But easy access to money can be a double-edge sword. Employees pay for the convenience: The interest rate on ReservePlus loans is 2.9% higher than the prime rate, which is higher than traditional loans, and employees pay an initial set-up fee. And, according to a federal government study into the country's low retirement savings rate, though there is no data, loan defaults are "expected to be much lower where repayments are made by payroll withholding." ReservePlus currently offers no payroll withholding option, but the company says it will introduce one shortly.
And critics argue that in some cases debit cards may encourage unnecessary borrowing. "By making it a debit card, you make it sound like the loan that you take on the 401(k) for everyday purchases," says AARP's Setzfand. "In our opinion, a 401(k) loan should only be taken as a loan of last resort, for a dire medical situation, or if there's no other way to get a home loan, not to go shopping."
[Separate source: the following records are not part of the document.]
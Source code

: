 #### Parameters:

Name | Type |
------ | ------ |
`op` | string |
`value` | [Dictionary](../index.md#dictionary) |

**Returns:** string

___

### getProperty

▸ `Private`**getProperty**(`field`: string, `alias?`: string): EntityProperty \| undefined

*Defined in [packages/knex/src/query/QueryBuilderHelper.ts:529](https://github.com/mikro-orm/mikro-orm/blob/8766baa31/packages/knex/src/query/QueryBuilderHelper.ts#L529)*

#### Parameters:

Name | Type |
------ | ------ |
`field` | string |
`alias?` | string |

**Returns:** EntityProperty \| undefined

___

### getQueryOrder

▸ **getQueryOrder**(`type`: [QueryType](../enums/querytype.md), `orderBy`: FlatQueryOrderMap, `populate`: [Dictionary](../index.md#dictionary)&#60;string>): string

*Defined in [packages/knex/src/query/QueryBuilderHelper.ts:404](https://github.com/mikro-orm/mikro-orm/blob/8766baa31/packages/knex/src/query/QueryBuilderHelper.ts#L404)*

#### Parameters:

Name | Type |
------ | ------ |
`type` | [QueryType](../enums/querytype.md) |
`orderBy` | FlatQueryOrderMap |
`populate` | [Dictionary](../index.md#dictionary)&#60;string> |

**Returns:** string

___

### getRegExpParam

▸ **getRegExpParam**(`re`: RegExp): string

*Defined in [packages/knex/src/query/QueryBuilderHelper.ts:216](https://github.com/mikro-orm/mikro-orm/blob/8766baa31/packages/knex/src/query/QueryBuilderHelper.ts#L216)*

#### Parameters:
Indeed, a November study by the U.S. Government Accountability Office into the country's low retirement savings rate found that preretirement access to funds may lead to lower retirement savings, though it also cited evidence that a loan feature increases retirement plan participation.
Using ReservePlus loans as a mechanism to increase retirement savings participation just makes sense for some demographics, says Young. The participation rate for the GenY age group is low because people "don't want to tie their money up in a program they can never access during their working years. People want to be in control of their retirement plan savings, and when they feel in control, they're more likely to participate or contribute at higher levels." And it makes stable lending possible for seasonal employees and industries with high employee turnover.